Why the Grandparent Connection Matters
Grandparents are the primary carriers of family-specific knowledge — not "Indian culture" in the generic sense, but your family's specific recipes, stories, ritual variations, family history, and values. This knowledge doesn't exist in any book or website. When a grandparent passes away, a portion of your family's specific heritage goes with them unless it was actively captured. For NRI families, geographic distance makes this loss more acute — the casual daily transmission that happens in a joint family doesn't occur automatically.
Making Video Calls Actually Work
Same time, same day every week
A recurring calendar slot — Sunday 7 PM India / Saturday 8:30 AM EST — is far more consistent than ad-hoc calls. The predictability matters especially for elderly grandparents who structure their week around it.

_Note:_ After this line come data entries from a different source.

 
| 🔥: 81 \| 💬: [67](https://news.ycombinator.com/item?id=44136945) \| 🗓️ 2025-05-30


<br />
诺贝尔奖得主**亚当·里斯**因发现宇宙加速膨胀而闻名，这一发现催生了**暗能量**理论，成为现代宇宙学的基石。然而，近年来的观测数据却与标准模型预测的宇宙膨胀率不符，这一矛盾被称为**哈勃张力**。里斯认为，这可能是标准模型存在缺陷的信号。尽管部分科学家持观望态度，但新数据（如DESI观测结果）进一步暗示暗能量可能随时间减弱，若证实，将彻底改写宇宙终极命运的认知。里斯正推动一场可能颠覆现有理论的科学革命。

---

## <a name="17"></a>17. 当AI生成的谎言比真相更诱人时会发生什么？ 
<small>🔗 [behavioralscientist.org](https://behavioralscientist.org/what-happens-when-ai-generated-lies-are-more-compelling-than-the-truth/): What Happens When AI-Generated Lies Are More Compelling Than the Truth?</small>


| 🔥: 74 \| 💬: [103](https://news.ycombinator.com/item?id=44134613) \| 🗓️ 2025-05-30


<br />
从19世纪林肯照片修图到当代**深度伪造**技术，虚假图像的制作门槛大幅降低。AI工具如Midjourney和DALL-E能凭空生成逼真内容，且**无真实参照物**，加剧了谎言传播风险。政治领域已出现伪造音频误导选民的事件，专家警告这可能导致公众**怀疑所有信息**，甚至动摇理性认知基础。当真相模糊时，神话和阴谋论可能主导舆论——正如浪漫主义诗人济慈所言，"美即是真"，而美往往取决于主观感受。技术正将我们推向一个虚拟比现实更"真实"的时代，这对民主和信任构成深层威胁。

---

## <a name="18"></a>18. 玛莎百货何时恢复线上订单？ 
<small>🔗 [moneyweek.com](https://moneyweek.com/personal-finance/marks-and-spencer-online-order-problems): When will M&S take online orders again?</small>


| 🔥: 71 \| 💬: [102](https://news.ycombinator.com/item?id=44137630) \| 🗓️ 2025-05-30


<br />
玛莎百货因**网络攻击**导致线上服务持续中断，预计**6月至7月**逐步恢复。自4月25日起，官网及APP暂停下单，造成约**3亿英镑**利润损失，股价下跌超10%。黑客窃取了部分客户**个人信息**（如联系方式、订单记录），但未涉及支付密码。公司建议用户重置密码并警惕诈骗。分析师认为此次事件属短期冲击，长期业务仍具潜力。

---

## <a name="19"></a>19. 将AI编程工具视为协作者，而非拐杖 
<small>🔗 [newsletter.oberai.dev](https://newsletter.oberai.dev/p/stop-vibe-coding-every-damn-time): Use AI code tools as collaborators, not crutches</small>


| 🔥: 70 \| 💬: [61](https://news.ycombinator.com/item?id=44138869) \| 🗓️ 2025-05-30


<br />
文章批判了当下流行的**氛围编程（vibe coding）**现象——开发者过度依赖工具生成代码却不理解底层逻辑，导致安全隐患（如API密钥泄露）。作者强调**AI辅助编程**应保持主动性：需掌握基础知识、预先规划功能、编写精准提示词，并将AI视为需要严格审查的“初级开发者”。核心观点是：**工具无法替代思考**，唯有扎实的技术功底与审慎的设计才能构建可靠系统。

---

Give children a reason to talk
"Tell Dadi about your football game" or "ask Nana to tell you the story of how he met Nani" — children stay more engaged when the call has a purpose beyond just saying hello.
Activity-based calls
Cooking together over video (grandparent in India making the same dish simultaneously), drawing together, reading aloud, or doing puja together creates shared experience rather than just conversation.
WhatsApp voice notes for elders
Many grandparents are more comfortable with voice notes than live video. A grandchild sending a short daily voice note — "Dadi, I learned this today" — and receiving one back builds intimacy without the pressure of scheduled calls.
Include grandparents in milestones
Share school performances, sports events, and celebrations via video. A grandparent watching a grandchild's school play on a screen is meaningfully present in a way that photo sharing afterwards is not.
Capturing Elder Wisdom Before It's Gone
The most important thing NRI families consistently report wishing they had done — before a grandparent's health declined or they passed away — was record their voice, their stories, and their knowledge. This doesn't require elaborate equipment or formal interviews. Some practical approaches:
- Ask your parent to record a voice note explaining one family recipe in their own words — their exact language and phrasing carries something that a transcribed recipe doesn't
- Ask grandparents to tell the story of how they met, or what their childhood home looked like, or what they remember of their own grandparents — record it on a phone
- On India visits, ask grandparents to show you how they perform a specific puja step-by-step while you film it
- Photograph family heirlooms with grandparents explaining what each item is and its history
- Ask elders to name all the relatives in old family photos — this is information that will be lost within a generation if not captured now
India Visits — Making Them Count
For most NRI families, India visits are too short and too packed with social obligations. Here are ways to ensure grandparent time is deep rather than just frequent:
- Give children one-on-one time with grandparents — without parents constantly present. The grandparent-grandchild relationship has its own character that develops differently without parental mediation
- Ask grandparents to teach the child one specific thing — how to make one dish, how to do one puja step, how to play a specific game they played as children
- Visit the grandparent's childhood home, neighborhood, or family village if possible — physical places anchor family stories in a way that nothing else does
- Create a ritual specific to the visit — a specific restaurant, a specific walk, a specific game — so children look forward to it each time
- If grandparents are in good health, include them in at least one activity that is primarily for the children — a park, a fair, a festival — rather than only having children sit in adult conversations
When Grandparents Visit You Abroad
Grandparent visits abroad are among the most potent opportunities for cultural transmission — the grandparent is present in the child's daily life, school routine, and Western context, which makes the cultural bridge concrete rather than abstract. Things that work well: grandparents teaching children to cook in your Western kitchen, grandparents accompanying children to school events, daily puja together in your home, storytelling before bedtime, and regular walks where the grandparent talks about their life.
💡 The most important thing
The grandparent-grandchild relationship is irreplaceable and time-limited. Every conversation recorded, every recipe documented, every story saved is something your children will one day be profoundly grateful for — especially in the years after the grandparent is no longer here. Start now, not when it feels urgent.